**Study material**

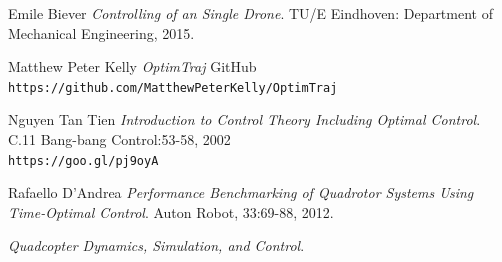 \documentclass[12pt]{article}
\begin{document}
\clearpage



\begin{thebibliography}{9}


Emile Biever
\textit{Controlling of an Single Drone}.
TU/E Eindhoven: Department of Mechanical Engineering, 2015.



Matthew Peter Kelly
\textit{OptimTraj}
GitHub
\\\texttt{https://github.com/MatthewPeterKelly/OptimTraj}


Nguyen Tan Tien
\textit{Introduction to Control Theory Including Optimal Control}.
C.11 Bang-bang Control:53-58, 2002
\\\texttt{https://goo.gl/pj9oyA}



Rafaello D'Andrea
\textit{Performance Benchmarking of Quadrotor Systems Using Time-Optimal Control}.
Auton Robot, 33:69-88, 2012.



\textit{Quadcopter Dynamics, Simulation, and Control}.











\end{thebibliography}


\end{document}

**Problem description**
Where the string "OptimTraj" appears in a line of the entries above, return that line.

**Answer below**
\textit{OptimTraj}
\\\texttt{https://github.com/MatthewPeterKelly/OptimTraj}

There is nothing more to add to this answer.